Data entries:
⟨
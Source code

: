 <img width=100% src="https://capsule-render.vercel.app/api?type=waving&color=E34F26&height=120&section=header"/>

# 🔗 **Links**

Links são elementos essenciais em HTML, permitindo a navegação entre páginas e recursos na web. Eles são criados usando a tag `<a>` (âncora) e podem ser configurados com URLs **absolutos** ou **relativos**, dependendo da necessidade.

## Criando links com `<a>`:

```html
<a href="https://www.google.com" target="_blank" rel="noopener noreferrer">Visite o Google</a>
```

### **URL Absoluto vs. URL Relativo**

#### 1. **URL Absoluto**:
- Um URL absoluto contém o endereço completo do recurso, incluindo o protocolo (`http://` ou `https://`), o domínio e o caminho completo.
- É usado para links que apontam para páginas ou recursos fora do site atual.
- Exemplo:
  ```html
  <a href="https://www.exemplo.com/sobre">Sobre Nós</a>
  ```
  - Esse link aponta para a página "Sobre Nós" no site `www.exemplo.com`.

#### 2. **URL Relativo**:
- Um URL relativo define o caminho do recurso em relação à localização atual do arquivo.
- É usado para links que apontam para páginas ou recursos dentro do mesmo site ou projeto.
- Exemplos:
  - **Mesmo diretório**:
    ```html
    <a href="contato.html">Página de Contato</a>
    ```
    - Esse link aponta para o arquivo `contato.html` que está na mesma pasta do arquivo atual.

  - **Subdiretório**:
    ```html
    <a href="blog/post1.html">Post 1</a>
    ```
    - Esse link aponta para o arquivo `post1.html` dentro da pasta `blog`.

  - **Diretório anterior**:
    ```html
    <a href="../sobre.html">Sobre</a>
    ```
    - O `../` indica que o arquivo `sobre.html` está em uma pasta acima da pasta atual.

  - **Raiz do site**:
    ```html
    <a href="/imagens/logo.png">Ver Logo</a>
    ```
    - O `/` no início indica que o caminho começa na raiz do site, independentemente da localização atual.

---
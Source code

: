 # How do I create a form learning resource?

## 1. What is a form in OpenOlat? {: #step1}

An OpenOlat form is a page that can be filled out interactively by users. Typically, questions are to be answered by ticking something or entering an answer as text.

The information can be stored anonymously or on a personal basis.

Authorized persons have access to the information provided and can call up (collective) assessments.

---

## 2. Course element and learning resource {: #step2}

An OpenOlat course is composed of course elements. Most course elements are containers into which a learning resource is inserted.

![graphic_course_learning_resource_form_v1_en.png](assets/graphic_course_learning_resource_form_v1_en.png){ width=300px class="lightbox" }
⟩
WHAT YOU SHOULD DO: Only the lines from the one with "## 2. Course" through the end of the records above are to be copied, exactly as written.

SOLUTION:
## 2. Course element and learning resource {: #step2}

An OpenOlat course is composed of course elements. Most course elements are containers into which a learning resource is inserted.

![graphic_course_learning_resource_form_v1_en.png](assets/graphic_course_learning_resource_form_v1_en.png){ width=300px class="lightbox" }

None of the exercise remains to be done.